It’s easy to complain about inflammatory bowel disease. The constant worrying about where the nearest bathroom is, what you should and shouldn’t be eating, and side effects of medications – it’s not fun. But strangely, I don’t wish for a life without it. Having ulcerative colitis has changed me, and I wouldn’t be who I am today if I hadn’t been through all of the challenges I’ve faced. So with Thanksgiving coming up, here are five reasons why I’m grateful for my ulcerative colitis.
I’ve met people I wouldn’t have otherwise met. For the past few years, I’ve facilitated a support group through the Crohn’s and Colitis Foundation. I’ve met so many kind and interesting people who have taught me things I didn’t know about IBD and who have inspired me and kept me going. Whether it’s through email, a comment on this blog, or attending a support group meeting, it’s always a pleasure getting to know someone else going through something similar.
I’ve learned how to stand up for myself. I used to go to doctor’s appointments with a list of questions and only ask one or two. Not anymore. I’ve gained the confidence to ask all of my questions and make sure I understand the answers, to call my healthcare provider and insurance company as many times as it takes to get billing issues straightened out, and to lead an hour-long support group meeting. As someone who has struggled with social anxiety for my entire life, it hasn’t been easy, but ulcerative colitis has forced me to take charge of managing my illness.

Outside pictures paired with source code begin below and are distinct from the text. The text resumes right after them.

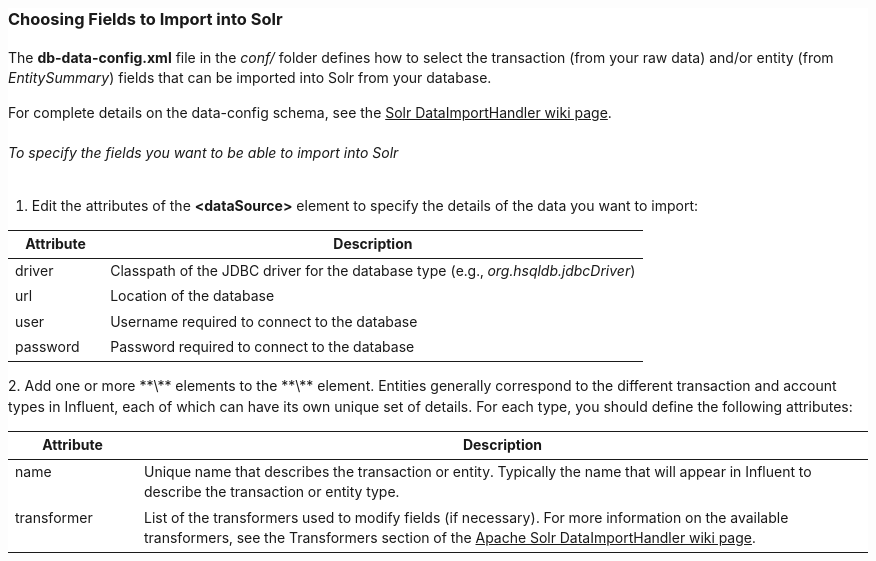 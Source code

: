 ### <a name="specifying-search-fields"></a> Choosing Fields to Import into Solr ###

The **db-data-config.xml** file in the *conf/* folder defines how to select the transaction (from your raw data) and/or entity (from *EntitySummary*) fields that can be imported into Solr from your database.

For complete details on the data-config schema, see the [Solr DataImportHandler wiki page](http://wiki.apache.org/solr/DataImportHandler).

<h6 class="procedure">To specify the fields you want to be able to import into Solr</h6>

1. Edit the attributes of the **\<dataSource\>** element to specify the details of the data you want to import:
<div class="props">
	<table class="summaryTable" width="100%">
		<thead>
			<tr>
				<th scope="col" width="15%">Attribute</th>
				<th scope="col" width="85%">Description</th>
			</tr>
		</thead>
		<tbody>
			<tr>
				<td class="property">driver</td>
				<td class="description">Classpath of the JDBC driver for the database type (e.g., <em>org.hsqldb.jdbcDriver</em>)</td>
			</tr>
			<tr>
				<td class="property">url</td>
				<td class="description">Location of the database</td>
			</tr>
			<tr>
				<td class="property">user</td>
				<td class="description">Username required to connect to the database</td>
			</tr>
			<tr>
				<td class="property">password</td>
				<td class="description">Password required to connect to the database</td>
			</tr>
		</tbody>
	</table>
</div>
2. Add one or more **\<entity\>** elements to the **\<document\>** element. Entities generally correspond to the different transaction and account types in Influent, each of which can have its own unique set of details. For each type, you should define the following attributes:
<div class="props">
	<table class="summaryTable" width="100%">
		<thead>
			<tr>
				<th scope="col" width="15%">Attribute</th>
				<th scope="col" width="85%">Description</th>
			</tr>
		</thead>
		<tbody>
			<tr>
				<td class="property">name</td>
				<td class="description">Unique name that describes the transaction or entity. Typically the name that will appear in Influent to describe the transaction or entity type.</td>
			</tr>
			<tr>
				<td class="property">transformer</td>
				<td class="description">List of the transformers used to modify fields (if necessary). For more information on the available transformers, see the Transformers section of the <a href="http://wiki.apache.org/solr/DataImportHandler#Transformer">Apache Solr DataImportHandler wiki page</a>.</td>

I’m no longer as scared of getting sick as I used to be. I’ve always been a bit of a hypochondriac. If my head hurts, I worry that I have a brain tumor. The slightest chest pain and I’ll call my mom to ask if I’m having a heart attack. I still worry about those things to some extent. But I’m not nearly as scared as I used to be. Because I am sick, and I’ve been really sick. I’ve gone to the ER and I’ve been hospitalized. I’ve taken all kinds of scary-sounding medications. And parts of it were terrible, but it was also ok. I handled it. And if I get sick again, either with a colitis flare or something else, I’ll handle that too.
It has made me a kinder person (or at least, it has made me try to be a kinder person). I’ve met enough people living with IBD or other chronic illnesses to realize that we’re all dealing with something. There’s no such thing as a perfect life, and we all struggle sometimes. I try to keep that in mind when having a stressful interaction with someone and to be a little kinder. I probably fail at it at least as often as I succeed, but I try.
I appreciate the times when I’m feeling good, and the things my body can do for me. I’m grateful for the days when I can travel without needing to know exactly where the bathrooms are. For the days when I can make plans and exercise and live my life. During a colitis flare my body feels like it’s at war with itself and I find myself asking my colon Why are you doing this to me? But I appreciate the days when my body feels strong enough to go for a run or get through a dance class. My body isn’t perfect, but it’s doing the best it can. Just like me.
So this Thanksgiving, I am grateful for my illness and what it has taught me. It has made me stronger. And though there are times when I wish I didn’t have ulcerative colitis, I don’t want to go back to who I was before I was diagnosed.
What are you grateful for this Thanksgiving? Are there times when you’re grateful for your illness?